Spoilers for "The Office" just as soon as I confiscate some culturally explicit pamphlets...

Think that one fell a little too far on the wrong side of the cringe-to-laugh ratio. I don't know that I've had to employ the horror movie finger shield this much since the British episode where David Brent got sacked. And as bad as I felt as Michael was proposing to his slutty cheerleader, I practically had to pull a Winona Ryder singing "Mary Had a Little Lamb" when Michael leaned in to kiss Pam.

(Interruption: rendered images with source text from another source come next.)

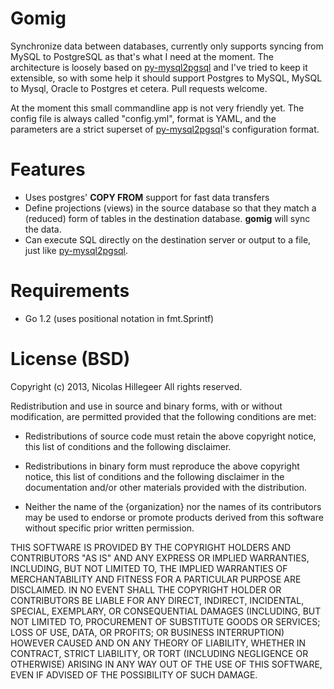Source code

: Gomig
=====

Synchronize data between databases, currently only supports syncing from
MySQL to PostgreSQL as that's what I need at the moment. The
architecture is loosely based on
[py-mysql2pgsql](https://github.com/philipsoutham/py-mysql2pgsql/) and
I've tried to keep it extensible, so with some help it should support
Postgres to MySQL, MySQL to Mysql, Oracle to Postgres et cetera.  Pull
requests welcome.

At the moment this small commandline app is not very friendly yet. The
config file is always called "config.yml", format is YAML, and the
parameters are a strict superset of
[py-mysql2pgsql](https://github.com/philipsoutham/py-mysql2pgsql/)'s
configuration format.

Features
========
- Uses postgres' **COPY FROM** support for fast data transfers
- Define projections (views) in the source database so that they match a
  (reduced) form of tables in the destination database. **gomig** will
  sync the data.
- Can execute SQL directly on the destination server or output to a
  file, just like
  [py-mysql2pgsql](https://github.com/philipsoutham/py-mysql2pgsql/).

Requirements
===========
- Go 1.2 (uses positional notation in fmt.Sprintf)

License (BSD)
======================

Copyright (c) 2013, Nicolas Hillegeer
All rights reserved.

Redistribution and use in source and binary forms, with or without modification,
are permitted provided that the following conditions are met:

* Redistributions of source code must retain the above copyright notice, this
  list of conditions and the following disclaimer.

* Redistributions in binary form must reproduce the above copyright notice, this
  list of conditions and the following disclaimer in the documentation and/or
  other materials provided with the distribution.

* Neither the name of the {organization} nor the names of its
  contributors may be used to endorse or promote products derived from
  this software without specific prior written permission.

THIS SOFTWARE IS PROVIDED BY THE COPYRIGHT HOLDERS AND CONTRIBUTORS "AS IS" AND
ANY EXPRESS OR IMPLIED WARRANTIES, INCLUDING, BUT NOT LIMITED TO, THE IMPLIED
WARRANTIES OF MERCHANTABILITY AND FITNESS FOR A PARTICULAR PURPOSE ARE
DISCLAIMED. IN NO EVENT SHALL THE COPYRIGHT HOLDER OR CONTRIBUTORS BE LIABLE FOR
ANY DIRECT, INDIRECT, INCIDENTAL, SPECIAL, EXEMPLARY, OR CONSEQUENTIAL DAMAGES
(INCLUDING, BUT NOT LIMITED TO, PROCUREMENT OF SUBSTITUTE GOODS OR SERVICES;
LOSS OF USE, DATA, OR PROFITS; OR BUSINESS INTERRUPTION) HOWEVER CAUSED AND ON
ANY THEORY OF LIABILITY, WHETHER IN CONTRACT, STRICT LIABILITY, OR TORT
(INCLUDING NEGLIGENCE OR OTHERWISE) ARISING IN ANY WAY OUT OF THE USE OF THIS
SOFTWARE, EVEN IF ADVISED OF THE POSSIBILITY OF SUCH DAMAGE.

Which isn't to say that I don't believe Michael would do either of those things. His entire personality has been crafted by popular culture, and in a cheesey movie version of his life, the hero absolutely would smooch the pretty receptionist and it would turn out to be true love. (Also, nine dates in four months? I suspected Michael was exaggerating the intensity of the relationship, but that's barely better than belonging to the same book club with a woman you like.) I just don't think there was enough great comedy to compensate for the awkward! moments. Compare this one to "Gay Witch Hunt," also featuring Michael at his most unable to read a room (and also featuring Michael offering his lips to an unwilling recipient), which had me doubled over in laughter at least as often as it had me hiding behind the couch.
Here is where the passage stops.